- _WHAT IS REQUIRED_: Copy the entries exactly, through the "<p><strong>구성요소 측면에서는 분말" line.

═════ AVAILABLE RECORDS ═════

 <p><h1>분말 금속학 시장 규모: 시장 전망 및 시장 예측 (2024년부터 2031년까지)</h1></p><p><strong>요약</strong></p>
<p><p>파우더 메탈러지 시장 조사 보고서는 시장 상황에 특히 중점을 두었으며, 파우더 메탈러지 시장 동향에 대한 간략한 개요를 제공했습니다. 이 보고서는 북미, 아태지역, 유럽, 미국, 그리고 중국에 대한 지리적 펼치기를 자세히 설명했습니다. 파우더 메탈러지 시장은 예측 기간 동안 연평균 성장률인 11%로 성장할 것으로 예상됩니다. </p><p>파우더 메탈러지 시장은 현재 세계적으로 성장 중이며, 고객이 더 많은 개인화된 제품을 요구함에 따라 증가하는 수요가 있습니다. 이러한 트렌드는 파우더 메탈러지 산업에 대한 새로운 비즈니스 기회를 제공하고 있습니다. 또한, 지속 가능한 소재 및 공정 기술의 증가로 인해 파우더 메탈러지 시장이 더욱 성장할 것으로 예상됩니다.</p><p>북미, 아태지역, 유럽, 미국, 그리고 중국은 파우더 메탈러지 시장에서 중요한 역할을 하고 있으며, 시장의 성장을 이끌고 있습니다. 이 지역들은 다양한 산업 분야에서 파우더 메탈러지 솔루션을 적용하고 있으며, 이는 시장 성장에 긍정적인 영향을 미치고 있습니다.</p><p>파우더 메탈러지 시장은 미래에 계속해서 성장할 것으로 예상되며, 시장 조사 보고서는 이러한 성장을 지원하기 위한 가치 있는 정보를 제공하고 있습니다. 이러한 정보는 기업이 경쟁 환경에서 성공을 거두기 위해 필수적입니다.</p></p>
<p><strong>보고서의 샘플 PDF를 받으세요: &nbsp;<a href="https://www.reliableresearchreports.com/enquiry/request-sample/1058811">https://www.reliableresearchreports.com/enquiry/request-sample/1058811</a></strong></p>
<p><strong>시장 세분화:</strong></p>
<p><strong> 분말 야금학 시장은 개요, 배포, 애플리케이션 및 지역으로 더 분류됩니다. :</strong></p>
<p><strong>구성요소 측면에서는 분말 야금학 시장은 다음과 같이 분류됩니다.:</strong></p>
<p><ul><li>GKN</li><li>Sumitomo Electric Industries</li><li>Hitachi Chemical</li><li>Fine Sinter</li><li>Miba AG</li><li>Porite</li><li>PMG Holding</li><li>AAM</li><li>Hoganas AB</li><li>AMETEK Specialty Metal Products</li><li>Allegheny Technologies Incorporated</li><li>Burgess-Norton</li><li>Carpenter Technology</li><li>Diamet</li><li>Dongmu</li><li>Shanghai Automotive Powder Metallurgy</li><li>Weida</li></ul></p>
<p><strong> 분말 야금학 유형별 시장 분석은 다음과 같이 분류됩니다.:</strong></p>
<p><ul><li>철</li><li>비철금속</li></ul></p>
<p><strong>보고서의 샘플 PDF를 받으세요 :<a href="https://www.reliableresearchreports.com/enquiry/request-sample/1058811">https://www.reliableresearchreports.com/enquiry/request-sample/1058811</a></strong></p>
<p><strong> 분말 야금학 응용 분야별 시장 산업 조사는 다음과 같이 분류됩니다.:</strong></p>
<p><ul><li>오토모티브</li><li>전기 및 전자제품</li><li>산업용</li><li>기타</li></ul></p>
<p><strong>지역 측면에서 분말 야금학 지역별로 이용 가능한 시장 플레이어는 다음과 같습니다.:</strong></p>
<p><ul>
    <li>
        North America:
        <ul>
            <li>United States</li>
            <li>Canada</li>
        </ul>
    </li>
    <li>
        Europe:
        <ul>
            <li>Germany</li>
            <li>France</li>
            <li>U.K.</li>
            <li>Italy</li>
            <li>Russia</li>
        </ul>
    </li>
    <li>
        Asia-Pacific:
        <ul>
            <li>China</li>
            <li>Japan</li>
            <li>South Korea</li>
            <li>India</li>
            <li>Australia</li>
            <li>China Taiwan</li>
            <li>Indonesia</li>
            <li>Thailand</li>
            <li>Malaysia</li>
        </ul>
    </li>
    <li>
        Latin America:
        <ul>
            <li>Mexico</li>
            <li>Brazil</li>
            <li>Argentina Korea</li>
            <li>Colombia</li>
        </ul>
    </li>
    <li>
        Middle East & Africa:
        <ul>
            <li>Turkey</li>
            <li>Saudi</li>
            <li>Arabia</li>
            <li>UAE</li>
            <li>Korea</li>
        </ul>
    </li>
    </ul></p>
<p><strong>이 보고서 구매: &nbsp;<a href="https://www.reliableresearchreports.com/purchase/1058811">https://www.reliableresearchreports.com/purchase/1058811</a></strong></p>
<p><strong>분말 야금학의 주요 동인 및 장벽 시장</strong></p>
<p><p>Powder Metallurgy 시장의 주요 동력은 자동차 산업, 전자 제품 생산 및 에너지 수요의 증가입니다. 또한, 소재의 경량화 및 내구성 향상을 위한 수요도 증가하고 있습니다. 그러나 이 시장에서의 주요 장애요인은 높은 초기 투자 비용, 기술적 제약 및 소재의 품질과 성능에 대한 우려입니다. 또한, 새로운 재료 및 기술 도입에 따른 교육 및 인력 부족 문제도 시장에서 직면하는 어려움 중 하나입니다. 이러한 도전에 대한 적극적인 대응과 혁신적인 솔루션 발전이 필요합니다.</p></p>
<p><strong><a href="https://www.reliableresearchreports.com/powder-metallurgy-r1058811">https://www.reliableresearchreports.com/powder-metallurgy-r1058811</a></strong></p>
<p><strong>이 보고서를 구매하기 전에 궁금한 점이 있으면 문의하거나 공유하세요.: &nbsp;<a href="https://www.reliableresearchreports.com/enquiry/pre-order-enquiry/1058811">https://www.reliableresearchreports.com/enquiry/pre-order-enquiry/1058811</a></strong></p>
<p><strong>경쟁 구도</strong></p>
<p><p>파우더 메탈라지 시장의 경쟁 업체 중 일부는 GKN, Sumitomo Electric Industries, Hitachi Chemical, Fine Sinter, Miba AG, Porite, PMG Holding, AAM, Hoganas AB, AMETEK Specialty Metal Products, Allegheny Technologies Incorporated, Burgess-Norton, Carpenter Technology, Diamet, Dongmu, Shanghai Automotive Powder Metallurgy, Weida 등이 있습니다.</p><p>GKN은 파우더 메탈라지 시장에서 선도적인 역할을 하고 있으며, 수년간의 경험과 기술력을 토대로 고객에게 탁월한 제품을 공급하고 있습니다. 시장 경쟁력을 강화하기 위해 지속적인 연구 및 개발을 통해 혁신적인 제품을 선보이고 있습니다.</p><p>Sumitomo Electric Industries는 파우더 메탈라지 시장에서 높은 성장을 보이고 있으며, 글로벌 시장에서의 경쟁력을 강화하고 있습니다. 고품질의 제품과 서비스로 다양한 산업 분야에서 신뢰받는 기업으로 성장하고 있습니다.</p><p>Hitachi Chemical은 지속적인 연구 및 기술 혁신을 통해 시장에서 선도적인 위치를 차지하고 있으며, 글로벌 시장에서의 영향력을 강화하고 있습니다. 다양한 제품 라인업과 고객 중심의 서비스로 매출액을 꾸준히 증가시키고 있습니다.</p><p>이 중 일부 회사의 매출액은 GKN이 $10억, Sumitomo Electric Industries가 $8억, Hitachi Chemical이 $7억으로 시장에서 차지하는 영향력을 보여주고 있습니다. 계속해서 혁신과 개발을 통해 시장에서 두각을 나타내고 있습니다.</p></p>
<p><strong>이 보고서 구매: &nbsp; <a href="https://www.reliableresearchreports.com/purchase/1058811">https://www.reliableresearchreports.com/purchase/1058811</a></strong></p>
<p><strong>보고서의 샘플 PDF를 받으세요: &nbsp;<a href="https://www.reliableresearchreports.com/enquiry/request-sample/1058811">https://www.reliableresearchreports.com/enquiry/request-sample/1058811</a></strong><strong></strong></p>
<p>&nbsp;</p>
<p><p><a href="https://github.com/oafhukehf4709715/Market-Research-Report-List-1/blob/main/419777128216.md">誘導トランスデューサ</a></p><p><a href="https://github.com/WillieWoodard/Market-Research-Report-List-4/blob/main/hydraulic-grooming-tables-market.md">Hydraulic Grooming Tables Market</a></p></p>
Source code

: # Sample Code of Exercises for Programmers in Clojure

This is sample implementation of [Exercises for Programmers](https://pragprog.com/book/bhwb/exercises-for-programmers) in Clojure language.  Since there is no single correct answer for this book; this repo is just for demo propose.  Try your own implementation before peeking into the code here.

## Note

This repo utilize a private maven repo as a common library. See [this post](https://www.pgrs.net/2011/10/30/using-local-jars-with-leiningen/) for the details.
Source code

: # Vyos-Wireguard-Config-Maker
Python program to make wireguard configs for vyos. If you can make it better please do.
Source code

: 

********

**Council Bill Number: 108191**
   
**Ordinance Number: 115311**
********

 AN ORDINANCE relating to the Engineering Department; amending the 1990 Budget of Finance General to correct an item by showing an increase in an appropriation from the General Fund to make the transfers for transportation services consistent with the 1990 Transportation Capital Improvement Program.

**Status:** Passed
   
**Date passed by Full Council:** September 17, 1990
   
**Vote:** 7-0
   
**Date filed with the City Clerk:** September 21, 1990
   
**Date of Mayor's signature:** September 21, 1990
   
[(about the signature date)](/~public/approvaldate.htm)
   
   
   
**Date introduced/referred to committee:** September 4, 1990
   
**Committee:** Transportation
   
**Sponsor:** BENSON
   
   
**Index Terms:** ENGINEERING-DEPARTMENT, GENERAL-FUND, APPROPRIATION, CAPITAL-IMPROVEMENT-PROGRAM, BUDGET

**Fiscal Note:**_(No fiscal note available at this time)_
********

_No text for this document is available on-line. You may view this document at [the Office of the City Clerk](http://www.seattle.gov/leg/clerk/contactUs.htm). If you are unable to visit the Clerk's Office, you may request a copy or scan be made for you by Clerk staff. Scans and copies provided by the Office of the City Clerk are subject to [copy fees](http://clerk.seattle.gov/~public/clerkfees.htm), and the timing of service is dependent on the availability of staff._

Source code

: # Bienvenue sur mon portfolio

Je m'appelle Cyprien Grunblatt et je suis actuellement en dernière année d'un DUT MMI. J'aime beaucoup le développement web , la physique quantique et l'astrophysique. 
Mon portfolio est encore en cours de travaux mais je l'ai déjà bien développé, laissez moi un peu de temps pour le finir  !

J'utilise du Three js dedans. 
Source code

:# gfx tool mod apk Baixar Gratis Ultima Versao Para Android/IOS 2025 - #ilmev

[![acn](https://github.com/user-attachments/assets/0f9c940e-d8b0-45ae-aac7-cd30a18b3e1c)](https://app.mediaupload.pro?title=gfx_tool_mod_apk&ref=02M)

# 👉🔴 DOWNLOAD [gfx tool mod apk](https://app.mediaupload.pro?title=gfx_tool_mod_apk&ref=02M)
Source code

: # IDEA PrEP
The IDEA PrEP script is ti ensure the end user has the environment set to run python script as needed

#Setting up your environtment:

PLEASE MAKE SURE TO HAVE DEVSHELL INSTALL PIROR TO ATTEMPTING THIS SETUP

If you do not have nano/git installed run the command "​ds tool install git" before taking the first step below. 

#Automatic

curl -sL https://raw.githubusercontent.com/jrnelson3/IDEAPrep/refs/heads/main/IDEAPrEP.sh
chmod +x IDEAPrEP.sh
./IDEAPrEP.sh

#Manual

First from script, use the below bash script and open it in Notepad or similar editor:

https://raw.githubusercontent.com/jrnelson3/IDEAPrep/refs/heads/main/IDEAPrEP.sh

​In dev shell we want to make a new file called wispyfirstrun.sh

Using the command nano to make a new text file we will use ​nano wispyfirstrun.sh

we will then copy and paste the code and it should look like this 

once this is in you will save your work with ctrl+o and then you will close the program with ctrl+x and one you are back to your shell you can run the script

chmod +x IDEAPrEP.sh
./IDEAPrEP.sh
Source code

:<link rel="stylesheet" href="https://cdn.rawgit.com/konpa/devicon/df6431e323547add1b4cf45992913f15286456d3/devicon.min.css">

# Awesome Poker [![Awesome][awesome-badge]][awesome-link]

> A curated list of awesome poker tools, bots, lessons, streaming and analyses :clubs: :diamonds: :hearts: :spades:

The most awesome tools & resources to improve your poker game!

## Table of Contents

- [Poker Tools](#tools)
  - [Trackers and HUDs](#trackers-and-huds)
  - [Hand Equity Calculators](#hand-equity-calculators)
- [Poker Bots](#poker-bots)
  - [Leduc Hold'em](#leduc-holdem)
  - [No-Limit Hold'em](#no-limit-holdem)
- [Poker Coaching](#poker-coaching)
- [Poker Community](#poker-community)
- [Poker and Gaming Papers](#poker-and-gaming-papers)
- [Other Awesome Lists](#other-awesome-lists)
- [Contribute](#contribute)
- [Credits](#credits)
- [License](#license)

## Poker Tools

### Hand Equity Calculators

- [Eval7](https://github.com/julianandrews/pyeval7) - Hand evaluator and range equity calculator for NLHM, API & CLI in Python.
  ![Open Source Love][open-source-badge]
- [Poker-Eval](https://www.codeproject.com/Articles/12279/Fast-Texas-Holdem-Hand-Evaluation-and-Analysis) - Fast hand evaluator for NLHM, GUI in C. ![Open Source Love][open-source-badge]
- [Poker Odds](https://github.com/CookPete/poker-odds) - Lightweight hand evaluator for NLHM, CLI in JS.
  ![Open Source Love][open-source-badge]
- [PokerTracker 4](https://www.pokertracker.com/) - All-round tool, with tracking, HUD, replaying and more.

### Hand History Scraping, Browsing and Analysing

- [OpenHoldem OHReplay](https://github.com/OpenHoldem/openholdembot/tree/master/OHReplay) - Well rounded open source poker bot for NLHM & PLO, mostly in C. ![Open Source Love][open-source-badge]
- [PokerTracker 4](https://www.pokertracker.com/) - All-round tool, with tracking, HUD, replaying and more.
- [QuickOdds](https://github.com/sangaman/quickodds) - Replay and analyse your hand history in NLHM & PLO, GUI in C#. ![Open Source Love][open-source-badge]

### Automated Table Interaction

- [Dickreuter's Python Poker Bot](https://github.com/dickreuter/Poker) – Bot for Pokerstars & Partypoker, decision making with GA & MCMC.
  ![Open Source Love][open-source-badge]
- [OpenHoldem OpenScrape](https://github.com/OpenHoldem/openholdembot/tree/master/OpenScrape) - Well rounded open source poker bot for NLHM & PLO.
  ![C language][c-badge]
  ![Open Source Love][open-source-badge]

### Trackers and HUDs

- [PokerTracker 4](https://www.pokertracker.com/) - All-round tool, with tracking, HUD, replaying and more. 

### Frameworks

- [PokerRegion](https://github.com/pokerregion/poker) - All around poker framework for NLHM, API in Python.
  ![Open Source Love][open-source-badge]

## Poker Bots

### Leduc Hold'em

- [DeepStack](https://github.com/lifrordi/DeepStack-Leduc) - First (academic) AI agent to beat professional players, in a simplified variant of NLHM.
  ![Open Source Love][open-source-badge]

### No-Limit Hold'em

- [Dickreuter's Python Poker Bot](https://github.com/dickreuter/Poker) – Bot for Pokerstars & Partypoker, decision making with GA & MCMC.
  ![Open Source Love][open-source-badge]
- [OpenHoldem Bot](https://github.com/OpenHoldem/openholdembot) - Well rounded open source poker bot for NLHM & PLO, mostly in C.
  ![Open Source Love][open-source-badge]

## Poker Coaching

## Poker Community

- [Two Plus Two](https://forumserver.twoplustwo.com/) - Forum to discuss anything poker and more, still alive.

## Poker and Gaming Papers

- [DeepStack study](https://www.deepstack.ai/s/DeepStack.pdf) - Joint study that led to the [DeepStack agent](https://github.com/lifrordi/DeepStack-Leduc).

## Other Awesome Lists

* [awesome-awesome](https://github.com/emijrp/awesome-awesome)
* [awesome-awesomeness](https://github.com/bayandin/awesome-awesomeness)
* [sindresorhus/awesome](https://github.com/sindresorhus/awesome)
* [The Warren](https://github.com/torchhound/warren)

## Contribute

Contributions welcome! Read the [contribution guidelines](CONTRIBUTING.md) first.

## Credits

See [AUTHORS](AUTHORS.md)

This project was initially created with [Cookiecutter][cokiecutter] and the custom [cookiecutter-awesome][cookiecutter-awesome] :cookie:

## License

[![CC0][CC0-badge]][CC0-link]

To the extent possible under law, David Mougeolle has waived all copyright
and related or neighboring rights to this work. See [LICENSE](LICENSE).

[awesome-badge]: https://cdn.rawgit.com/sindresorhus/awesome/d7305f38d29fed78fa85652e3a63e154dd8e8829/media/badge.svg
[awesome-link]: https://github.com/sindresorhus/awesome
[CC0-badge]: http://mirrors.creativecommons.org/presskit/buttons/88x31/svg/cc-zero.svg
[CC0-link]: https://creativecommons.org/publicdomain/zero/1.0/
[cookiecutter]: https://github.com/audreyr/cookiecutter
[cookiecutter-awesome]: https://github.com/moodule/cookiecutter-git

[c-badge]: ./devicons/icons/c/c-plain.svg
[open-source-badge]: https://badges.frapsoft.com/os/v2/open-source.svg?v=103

═════

- _RESULT BELOW_:
 <p><h1>분말 금속학 시장 규모: 시장 전망 및 시장 예측 (2024년부터 2031년까지)</h1></p><p><strong>요약</strong></p>
<p><p>파우더 메탈러지 시장 조사 보고서는 시장 상황에 특히 중점을 두었으며, 파우더 메탈러지 시장 동향에 대한 간략한 개요를 제공했습니다. 이 보고서는 북미, 아태지역, 유럽, 미국, 그리고 중국에 대한 지리적 펼치기를 자세히 설명했습니다. 파우더 메탈러지 시장은 예측 기간 동안 연평균 성장률인 11%로 성장할 것으로 예상됩니다. </p><p>파우더 메탈러지 시장은 현재 세계적으로 성장 중이며, 고객이 더 많은 개인화된 제품을 요구함에 따라 증가하는 수요가 있습니다. 이러한 트렌드는 파우더 메탈러지 산업에 대한 새로운 비즈니스 기회를 제공하고 있습니다. 또한, 지속 가능한 소재 및 공정 기술의 증가로 인해 파우더 메탈러지 시장이 더욱 성장할 것으로 예상됩니다.</p><p>북미, 아태지역, 유럽, 미국, 그리고 중국은 파우더 메탈러지 시장에서 중요한 역할을 하고 있으며, 시장의 성장을 이끌고 있습니다. 이 지역들은 다양한 산업 분야에서 파우더 메탈러지 솔루션을 적용하고 있으며, 이는 시장 성장에 긍정적인 영향을 미치고 있습니다.</p><p>파우더 메탈러지 시장은 미래에 계속해서 성장할 것으로 예상되며, 시장 조사 보고서는 이러한 성장을 지원하기 위한 가치 있는 정보를 제공하고 있습니다. 이러한 정보는 기업이 경쟁 환경에서 성공을 거두기 위해 필수적입니다.</p></p>
<p><strong>보고서의 샘플 PDF를 받으세요: &nbsp;<a href="https://www.reliableresearchreports.com/enquiry/request-sample/1058811">https://www.reliableresearchreports.com/enquiry/request-sample/1058811</a></strong></p>
<p><strong>시장 세분화:</strong></p>
<p><strong> 분말 야금학 시장은 개요, 배포, 애플리케이션 및 지역으로 더 분류됩니다. :</strong></p>
<p><strong>구성요소 측면에서는 분말 야금학 시장은 다음과 같이 분류됩니다.:</strong></p>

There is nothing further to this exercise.